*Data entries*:
# # # #

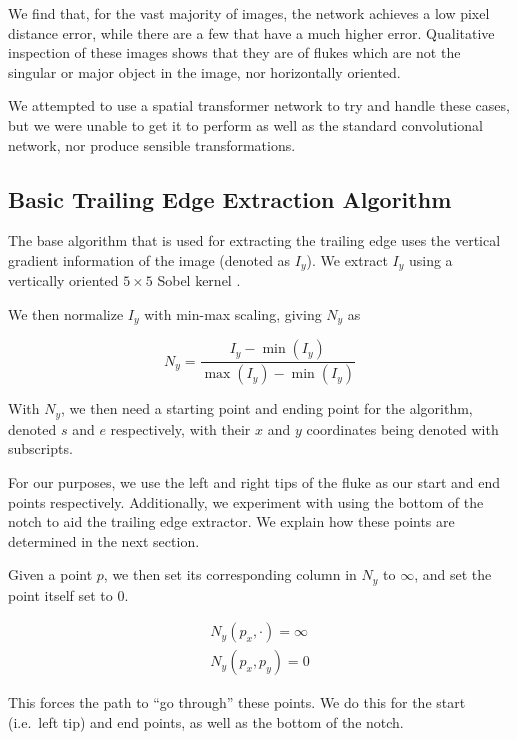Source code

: We find that, for the vast majority of images, the network achieves a low pixel distance error, while there are a few that have a much higher error.
Qualitative inspection of these images shows that they are of flukes which are not the singular or major object in the image, nor horizontally oriented.


We attempted to use a spatial transformer network \cite{jaderberg2015spatial} to try and handle these cases, but we were unable to get it to perform as well as the standard convolutional network, nor produce sensible transformations.

\subsection{Basic Trailing Edge Extraction Algorithm}


The base algorithm that is used for extracting the trailing edge uses the vertical gradient information of the image (denoted as $I_y$).
We extract $I_y$ using a vertically oriented $5 \times 5$ Sobel kernel \cite{Sobel1968}.  

We then normalize $I_y$ with min-max scaling, giving $N_y$ as

\begin{equation} \label{eqn:norm01}
N_{y} = \frac{I_y - \min(I_y)}{\max(I_y) - \min(I_y)}
\end{equation}

With $N_y$, we then need a starting point and ending point for the algorithm, denoted $s$ and $e$ respectively, with their $x$ and $y$ coordinates being denoted with subscripts. 

For our purposes, we use the left and right tips of the fluke as our start and end points respectively.
Additionally, we experiment with using the bottom of the notch to aid the trailing edge extractor.
We explain how these points are determined in the next section.

Given a point $p$, we then set its corresponding column in $N_y$ to $\infty$, and set the point itself set to $0$. 

\begin{align} \label{eqn:te_setup}
N_y(p_x,\cdot) = \infty \\
N_y(p_x,p_y) = 0
\end{align}

This forces the path to ``go through'' these points. 
We do this for the start (i.e.\ left tip) and end points, as well as the bottom of the notch. 

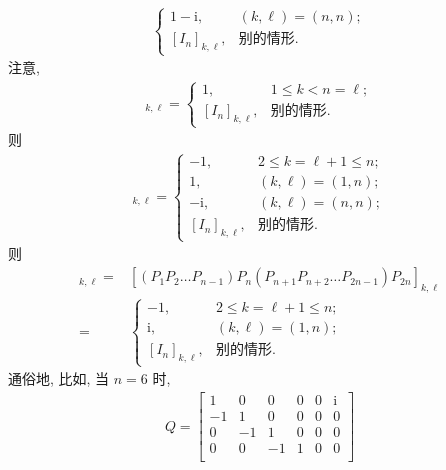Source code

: \documentclass[../libro.tex]{subfiles}
\begin{document}
\begin{example}
\begin{align*}
\begin{cases}
            1 - \mathrm{i}, & (k, \ell) = (n, n);         \\
            [I_n]_{k,\ell}, & \text{别的情形}.
        \end{cases}
    \end{align*}
    注意,
    \begin{align*}
        [P_{n+1} P_{n+2} \dots P_{2n-1}]_{k,\ell} =
        \begin{cases}
            1,              & 1 \leq k < n = \ell; \\
            [I_n]_{k,\ell}, & \text{别的情形}.
        \end{cases}
    \end{align*}
    则
    \begin{align*}
        [(P_1 P_2 \dots P_{n-1}) P_n
        (P_{n+1} P_{n+2} \dots P_{2n-1})]_{k,\ell} =
        \begin{cases}
            -1,             & 2 \leq k = \ell + 1 \leq n; \\
            1,              & (k, \ell) = (1, n);         \\
            -\mathrm{i},    & (k, \ell) = (n, n);         \\
            [I_n]_{k,\ell}, & \text{别的情形}.
        \end{cases}
    \end{align*}
    则
    \begin{align*}
        [Q]_{k,\ell}
        = {} &
        [(P_1 P_2 \dots P_{n-1}) P_n
        (P_{n+1} P_{n+2} \dots P_{2n-1}) P_{2n}]_{k,\ell}
        \\
        = {} &
        \begin{cases}
            -1,             & 2 \leq k = \ell + 1 \leq n; \\
            \mathrm{i},     & (k, \ell) = (1, n);         \\
            [I_n]_{k,\ell}, & \text{别的情形}.
        \end{cases}
    \end{align*}
    通俗地, 比如, 当 \(n = 6\) 时,
    \begin{align*}
        Q =
        \begin{bmatrix}
            1  & 0  & 0  & 0  & 0  & \mathrm{i} \\
            -1 & 1  & 0  & 0  & 0  & 0          \\
            0  & -1 & 1  & 0  & 0  & 0          \\
            0  & 0  & -1 & 1  & 0  & 0          \\

\end{bmatrix}
\end{align*}
\end{example}
\end{document}
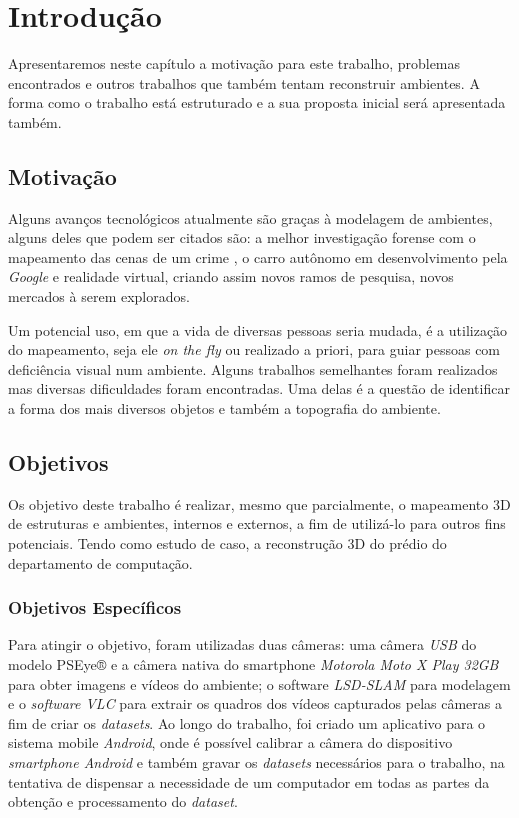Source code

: \chapter{Introdução}

Apresentaremos neste capítulo a motivação para este trabalho, problemas encontrados e outros trabalhos que também tentam reconstruir ambientes. A forma como o trabalho está estruturado e a sua proposta inicial será apresentada também.

\section{Motivação}

Alguns avanços tecnológicos atualmente são graças à modelagem de ambientes, alguns deles que podem ser citados são: a melhor investigação forense com o mapeamento das cenas de um crime \cite{FIT3D}, o carro autônomo em desenvolvimento pela \textit{Google} \cite{googlex} e realidade virtual, criando assim novos ramos de pesquisa, novos mercados à serem explorados.

Um potencial uso, em que a vida de diversas pessoas seria mudada, é a utilização do mapeamento, seja ele \textit{on the fly} ou realizado a priori, para guiar pessoas com deficiência visual num ambiente. Alguns trabalhos semelhantes foram realizados mas diversas dificuldades foram encontradas. Uma delas é a questão de identificar a forma dos mais diversos objetos e também a topografia do ambiente. 


\section{Objetivos}

Os objetivo deste trabalho é realizar, mesmo que parcialmente, o mapeamento 3D de estruturas e ambientes, internos e externos, a fim de utilizá-lo para outros fins potenciais. Tendo como estudo de caso, a reconstrução 3D do prédio do departamento de computação.

\subsection{Objetivos Específicos}

Para atingir o objetivo, foram utilizadas duas câmeras: uma câmera \textit{USB} do modelo PSEye® e a câmera nativa do smartphone \textit{Motorola Moto X Play 32GB} para obter imagens e vídeos do ambiente; o software \textit{LSD-SLAM} \cite{LSD-SLAM-Artigo} para modelagem e o \textit{software VLC} para extrair os quadros dos vídeos capturados pelas câmeras a fim de criar os \textit{datasets}. Ao longo do trabalho, foi criado um aplicativo para o sistema mobile \textit{Android}, onde é possível calibrar a câmera do dispositivo \textit{smartphone Android} e também gravar os \textit{datasets} necessários para o trabalho, na tentativa de dispensar a necessidade de um computador em todas as partes da obtenção e processamento do \textit{dataset}.


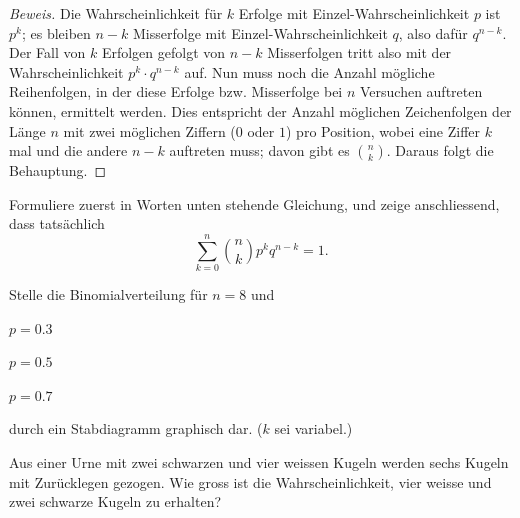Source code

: \documentclass[%
11pt,%
twoside,%
titlepage,%
german,%
headsepline%
]{scrartcl}
\begin{document}
\begin{proof}[Beweis]
Die Wahrscheinlichkeit für $k$ Erfolge mit Einzel-Wahrscheinlichkeit $p$ ist $p^k$; es bleiben $n-k$ Misserfolge mit Einzel-Wahrscheinlichkeit $q$, also dafür $q^{n-k}$. Der Fall von $k$ Erfolgen gefolgt von $n-k$ Misserfolgen tritt also mit der Wahrscheinlichkeit $p^k\cdot q^{n-k}$ auf.  Nun muss noch die Anzahl mögliche Reihenfolgen, in der diese Erfolge bzw. Misserfolge bei $n$ Versuchen auftreten können, ermittelt werden. Dies entspricht der Anzahl möglichen Zeichenfolgen der Länge $n$ mit zwei möglichen Ziffern ($0$ oder $1$) pro Position, wobei eine Ziffer $k$ mal und die andere $n-k$ auftreten muss; davon gibt es $\binom{n}{k}$. Daraus folgt die Behauptung.
\end{proof}

\begin{ueb}
Formuliere zuerst in Worten unten stehende Gleichung, und zeige anschliessend, dass tatsächlich
$$\sum_{k=0}^n\binom{n}{k}p^kq^{n-k}=1.$$
\end{ueb}

\begin{ueb}
Stelle die Binomialverteilung für $n=8$ und

\begin{minipage}{2.5cm}
\begin{enumeratea}
\item $p=0.3$
\end{enumeratea}
\end{minipage}
\begin{minipage}{2.5cm}
\begin{enumeratea}
\addtocounter{enumi}{1}
\item $p=0.5$
\end{enumeratea}
\end{minipage}
\begin{minipage}{2.5cm}
\begin{enumeratea}
\addtocounter{enumi}{2}
\item $p=0.7$
\end{enumeratea}
\end{minipage}

\vspace*{1ex}
durch ein Stabdiagramm graphisch dar. ($k$ sei variabel.)
\end{ueb}

\begin{ueb}
Aus einer Urne mit zwei schwarzen und vier weissen Kugeln werden sechs Kugeln mit Zurücklegen gezogen. Wie gross ist die Wahrscheinlichkeit, vier weisse und zwei schwarze Kugeln zu erhalten?
\end{ueb}
\end{document}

# # # #

Could you print all of the entries above exactly as written, minus the pictures?

*Solution to this exercise*:
Source code

: We find that, for the vast majority of images, the network achieves a low pixel distance error, while there are a few that have a much higher error.
Qualitative inspection of these images shows that they are of flukes which are not the singular or major object in the image, nor horizontally oriented.


We attempted to use a spatial transformer network \cite{jaderberg2015spatial} to try and handle these cases, but we were unable to get it to perform as well as the standard convolutional network, nor produce sensible transformations.

\subsection{Basic Trailing Edge Extraction Algorithm}


The base algorithm that is used for extracting the trailing edge uses the vertical gradient information of the image (denoted as $I_y$).
We extract $I_y$ using a vertically oriented $5 \times 5$ Sobel kernel \cite{Sobel1968}.  

We then normalize $I_y$ with min-max scaling, giving $N_y$ as

\begin{equation} \label{eqn:norm01}
N_{y} = \frac{I_y - \min(I_y)}{\max(I_y) - \min(I_y)}
\end{equation}

With $N_y$, we then need a starting point and ending point for the algorithm, denoted $s$ and $e$ respectively, with their $x$ and $y$ coordinates being denoted with subscripts. 

For our purposes, we use the left and right tips of the fluke as our start and end points respectively.
Additionally, we experiment with using the bottom of the notch to aid the trailing edge extractor.
We explain how these points are determined in the next section.

Given a point $p$, we then set its corresponding column in $N_y$ to $\infty$, and set the point itself set to $0$. 

\begin{align} \label{eqn:te_setup}
N_y(p_x,\cdot) = \infty \\
N_y(p_x,p_y) = 0
\end{align}

This forces the path to ``go through'' these points. 
We do this for the start (i.e.\ left tip) and end points, as well as the bottom of the notch. 

Source code

: \documentclass[../libro.tex]{subfiles}
\begin{document}
\begin{example}
\begin{align*}
\begin{cases}
            1 - \mathrm{i}, & (k, \ell) = (n, n);         \\
            [I_n]_{k,\ell}, & \text{别的情形}.
        \end{cases}
    \end{align*}
    注意,
    \begin{align*}
        [P_{n+1} P_{n+2} \dots P_{2n-1}]_{k,\ell} =
        \begin{cases}
            1,              & 1 \leq k < n = \ell; \\
            [I_n]_{k,\ell}, & \text{别的情形}.
        \end{cases}
    \end{align*}
    则
    \begin{align*}
        [(P_1 P_2 \dots P_{n-1}) P_n
        (P_{n+1} P_{n+2} \dots P_{2n-1})]_{k,\ell} =
        \begin{cases}
            -1,             & 2 \leq k = \ell + 1 \leq n; \\
            1,              & (k, \ell) = (1, n);         \\
            -\mathrm{i},    & (k, \ell) = (n, n);         \\
            [I_n]_{k,\ell}, & \text{别的情形}.
        \end{cases}
    \end{align*}
    则
    \begin{align*}
        [Q]_{k,\ell}
        = {} &
        [(P_1 P_2 \dots P_{n-1}) P_n
        (P_{n+1} P_{n+2} \dots P_{2n-1}) P_{2n}]_{k,\ell}
        \\
        = {} &
        \begin{cases}
            -1,             & 2 \leq k = \ell + 1 \leq n; \\
            \mathrm{i},     & (k, \ell) = (1, n);         \\
            [I_n]_{k,\ell}, & \text{别的情形}.
        \end{cases}
    \end{align*}
    通俗地, 比如, 当 \(n = 6\) 时,
    \begin{align*}
        Q =
        \begin{bmatrix}
            1  & 0  & 0  & 0  & 0  & \mathrm{i} \\
            -1 & 1  & 0  & 0  & 0  & 0          \\
            0  & -1 & 1  & 0  & 0  & 0          \\
            0  & 0  & -1 & 1  & 0  & 0          \\

\end{bmatrix}
\end{align*}
\end{example}
\end{document}
Source code

: \chapter{Introdução}

Apresentaremos neste capítulo a motivação para este trabalho, problemas encontrados e outros trabalhos que também tentam reconstruir ambientes. A forma como o trabalho está estruturado e a sua proposta inicial será apresentada também.

\section{Motivação}

Alguns avanços tecnológicos atualmente são graças à modelagem de ambientes, alguns deles que podem ser citados são: a melhor investigação forense com o mapeamento das cenas de um crime \cite{FIT3D}, o carro autônomo em desenvolvimento pela \textit{Google} \cite{googlex} e realidade virtual, criando assim novos ramos de pesquisa, novos mercados à serem explorados.

Um potencial uso, em que a vida de diversas pessoas seria mudada, é a utilização do mapeamento, seja ele \textit{on the fly} ou realizado a priori, para guiar pessoas com deficiência visual num ambiente. Alguns trabalhos semelhantes foram realizados mas diversas dificuldades foram encontradas. Uma delas é a questão de identificar a forma dos mais diversos objetos e também a topografia do ambiente. 


\section{Objetivos}

Os objetivo deste trabalho é realizar, mesmo que parcialmente, o mapeamento 3D de estruturas e ambientes, internos e externos, a fim de utilizá-lo para outros fins potenciais. Tendo como estudo de caso, a reconstrução 3D do prédio do departamento de computação.

\subsection{Objetivos Específicos}

Para atingir o objetivo, foram utilizadas duas câmeras: uma câmera \textit{USB} do modelo PSEye® e a câmera nativa do smartphone \textit{Motorola Moto X Play 32GB} para obter imagens e vídeos do ambiente; o software \textit{LSD-SLAM} \cite{LSD-SLAM-Artigo} para modelagem e o \textit{software VLC} para extrair os quadros dos vídeos capturados pelas câmeras a fim de criar os \textit{datasets}. Ao longo do trabalho, foi criado um aplicativo para o sistema mobile \textit{Android}, onde é possível calibrar a câmera do dispositivo \textit{smartphone Android} e também gravar os \textit{datasets} necessários para o trabalho, na tentativa de dispensar a necessidade de um computador em todas as partes da obtenção e processamento do \textit{dataset}.


Source code

: \documentclass[%
11pt,%
twoside,%
titlepage,%
german,%
headsepline%
]{scrartcl}
\begin{document}
\begin{proof}[Beweis]
Die Wahrscheinlichkeit für $k$ Erfolge mit Einzel-Wahrscheinlichkeit $p$ ist $p^k$; es bleiben $n-k$ Misserfolge mit Einzel-Wahrscheinlichkeit $q$, also dafür $q^{n-k}$. Der Fall von $k$ Erfolgen gefolgt von $n-k$ Misserfolgen tritt also mit der Wahrscheinlichkeit $p^k\cdot q^{n-k}$ auf.  Nun muss noch die Anzahl mögliche Reihenfolgen, in der diese Erfolge bzw. Misserfolge bei $n$ Versuchen auftreten können, ermittelt werden. Dies entspricht der Anzahl möglichen Zeichenfolgen der Länge $n$ mit zwei möglichen Ziffern ($0$ oder $1$) pro Position, wobei eine Ziffer $k$ mal und die andere $n-k$ auftreten muss; davon gibt es $\binom{n}{k}$. Daraus folgt die Behauptung.
\end{proof}

\begin{ueb}
Formuliere zuerst in Worten unten stehende Gleichung, und zeige anschliessend, dass tatsächlich
$$\sum_{k=0}^n\binom{n}{k}p^kq^{n-k}=1.$$
\end{ueb}

\begin{ueb}
Stelle die Binomialverteilung für $n=8$ und

\begin{minipage}{2.5cm}
\begin{enumeratea}
\item $p=0.3$
\end{enumeratea}
\end{minipage}
\begin{minipage}{2.5cm}
\begin{enumeratea}
\addtocounter{enumi}{1}
\item $p=0.5$
\end{enumeratea}
\end{minipage}
\begin{minipage}{2.5cm}
\begin{enumeratea}
\addtocounter{enumi}{2}
\item $p=0.7$
\end{enumeratea}
\end{minipage}

\vspace*{1ex}
durch ein Stabdiagramm graphisch dar. ($k$ sei variabel.)
\end{ueb}

\begin{ueb}
Aus einer Urne mit zwei schwarzen und vier weissen Kugeln werden sechs Kugeln mit Zurücklegen gezogen. Wie gross ist die Wahrscheinlichkeit, vier weisse und zwei schwarze Kugeln zu erhalten?
\end{ueb}
\end{document}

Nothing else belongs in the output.